# Enrich Local

If you have ArcGIS Pro with the Business Analyst installed and demographic data for at least one country installed, you can use the `get_countries` and `Country.enrich_variables` function to introspectively retrieve variables to use in the [`arcpy.ba.Enrich` function](https://pro.arcgis.com/en/pro-app/latest/tool-reference/business-analyst/enrich-layer-advanced.htm).

## Imports and Setup

In [None]:
import json
from pathlib import Path

from arcgis.features import GeoAccessor
from arcgis.geometry import Polygon
from arcgis.geoenrichment import get_countries, Country  # specific geoenrichment imports
from arcgis.gis import GIS
import arcpy
import pandas as pd

In [None]:
# paths to common data locations - NOTE: to convert any path to a raw string, simply use str(path_instance)
dir_prj = Path.cwd().parent
dir_data = dir_prj/'data'
dir_raw = dir_data/'raw'
dir_int = dir_data/'interim'

## Discover Available Countries

The first step is discovering available countries since most demographic data is organized by country. In the Python API 1.9.1 release the `as_df` parameter has been added to enable discovering available countries as a Pandas Dataframe for ease of discovery and filtering.

In [None]:
# create a GIS object referencing the local ArcGIS Pro instance
gis = GIS('Pro')

# use this ArcGIS Pro GIS instance as input
cntry_df = get_countries(gis, as_df=True)

cntry_df

### Create a Country Object

Next, just as in the first notebook, we create a country object for the United States.

In [None]:
# create a USA country object, again using the ArcGIS Pro GIS instance
usa = Country('USA', gis=gis)

usa

### Current Year Key Variables

Again, we can identify a subset of variables to use, current year key variables.

In [None]:
# retrieve the locally available variables
ev = usa.enrich_variables

# filter to current year key variables
kv = ev[
    (ev.name.str.endswith('CY'))
    & (ev.data_collection.str.lower().str.contains('key'))
].reset_index(drop=True)

kv

## Load Data to Enrich

Now, before enriching, we need something to enrich. We are going to use [H3](https://h3geo.org/) level nine hexagon polygons with the associated identifier covering Olympia, WA. The data is stored in a flat CSV file with the geometry saved as Esri JSON. When read with `pd.read_csv`, the column with geometries is recognized as a string Series. To work with it we need to convert all the strings to proper polygon Geometry objects, and tell the GeoAccessor (`spatial`) to recognize the column (`set_geometry`) 

In [None]:
h3_csv = dir_raw/'h3_olympia.csv'

# read in the data from a csv file with geometries
h3_df = pd.read_csv(h3_csv, index_col=0)

# because the geometry is stored as a JSON string, need to convert to geometry
h3_df.SHAPE = h3_df.SHAPE.apply(lambda geom: Polygon(json.loads(geom)))

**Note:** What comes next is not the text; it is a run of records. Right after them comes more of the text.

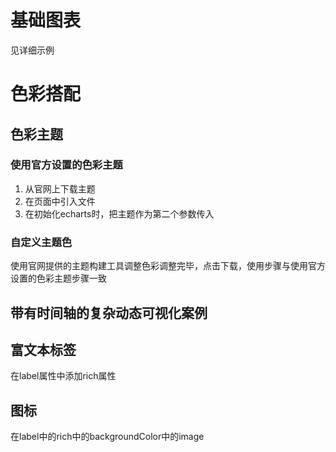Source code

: # 基础图表

见详细示例

# 色彩搭配

## 色彩主题

### 使用官方设置的色彩主题
1. 从官网上下载主题
2. 在页面中引入文件
3. 在初始化echarts时，把主题作为第二个参数传入

### 自定义主题色

使用官网提供的主题构建工具调整色彩调整完毕，点击下载，使用步骤与使用官方设置的色彩主题步骤一致

## 带有时间轴的复杂动态可视化案例

## 富文本标签
在label属性中添加rich属性

## 图标

在label中的rich中的backgroundColor中的image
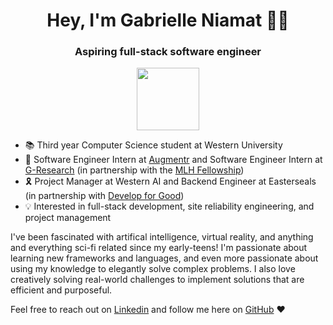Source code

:<h1 align="center">Hey, I'm Gabrielle Niamat 👋🏼 </h1>

<h3 align="center">Aspiring full-stack software engineer</h3> 
<p align="center"><img align="center" src="https://user-images.githubusercontent.com/52351749/127750424-29cad6c0-3f84-4009-b243-e611c6153a03.gif" width="100" height="100"/></p>

- 📚 Third year Computer Science student at Western University
- 💼 Software Engineer Intern at [Augmentr](https://www.linkedin.com/company/augmentr/) and Software Engineer Intern at [G-Research](https://www.gresearch.co.uk/) (in partnership with the [MLH Fellowship](https://fellowship.mlh.io/))
- 🎗 Project Manager at Western AI and Backend Engineer at Easterseals (in partnership with [Develop for Good](https://www.developforgood.org/))
- 💡 Interested in full-stack development, site reliability engineering, and project management

I've been fascinated with artifical intelligence, virtual reality, and anything and everything sci-fi related since my early-teens! I'm passionate about learning new frameworks and languages, and even more passionate about using my knowledge to elegantly solve complex problems. I also love creatively solving real-world challenges to implement solutions that are efficient and purposeful. 

Feel free to reach out on [Linkedin](https://www.linkedin.com/in/gabrielle-niamat/) and follow me here on [GitHub](https://github.com/pidgey0403) ❤️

# once the geometries are created, we need to tell the GeoAccessor (spatial) to recognize them
h3_df.spatial.set_geometry('SHAPE')

print(h3_df.info())
h3_df.head()

### Convert to a Feature Class

Since ArcGIS Pro geoprocessing tools cannot accept a Pandas Dataframe as input, we conver the Spatially enabled Dataframe to a feature class in RAM.

In [None]:
# convert this to a feature class in RAM so it can be used with ArcGIS Pro GeoProcessing tools
h3_fc = h3_df.spatial.to_featureclass('memory/h3_tmp')

h3_fc

## Enrich

Yes, now we can enrich the data with the demographic factors we identified using introspection and filtering above. We are using the temporary feature class as input, and also outputting to _another_ temporary feature class. This is so we can load the results back into a Dataframe where it is easy to clean up the schema a little before saving the final result.

In [None]:
enrich_fc = arcpy.ba.EnrichLayer(
    in_features=h3_fc,                     # use temporary feature class as input
    out_feature_class=f'memory/h3_cy_kv',  # store in memory so can manipulate
    variables=list(kv.enrich_name)         # create list from series
)[0]                                       # first item from result object

enrich_fc

## Convert to a Dataframe Schema Cleanup

After exporting, we can load the results from the temporary feature class into a Pandas Dataframe to clean up the schema.

In [None]:
enrich_df = GeoAccessor.from_featureclass(enrich_fc)

print(enrich_df.info())
enrich_df.head()

### Keep Only Needed Columns

By introspectively looking at the inputs we can create a list of only what we want in the output.

In [None]:
drop_cols = [c for c in enrich_df.columns if not
    (c in kv.enrich_field_name.values           # enrich variables' output field names
     or c in h3_df.columns                      # input data column names
     or c.lower() == 'hasdata')                 # if row received demographc factors
]
enrich_df.drop(columns=drop_cols, inplace=True)

enrich_df.info()

## Clean up Column Names

We also can use a short helper function with a list comprehension to retrieve just the variable name.

In [None]:
def lookup_column(col_nm):
    lookup_fltr = ev.enrich_field_name.str.contains(col_nm)
    if any(lookup_fltr):
        col_nm = ev[lookup_fltr]['name'].iloc[0]
    return col_nm

enrich_df.columns = [lookup_column(c) for c in enrich_df.columns]

print(enrich_df.info())

## Save Results

Finally, the results can be saved using the `pd.spatial.to_featureclass` method, or alternately, if desired, the results can also be saved back to a CSV file. However, the geometry objects must be deserialized back to strings before exporting. This is accomplished using the `Geometry.JSON` method.

In [None]:
# convert geometry objects to strings
enrich_df[enrich_df.spatial.name] = enrich_df[enrich_df.spatial.name].apply(lambda geom: geom.JSON)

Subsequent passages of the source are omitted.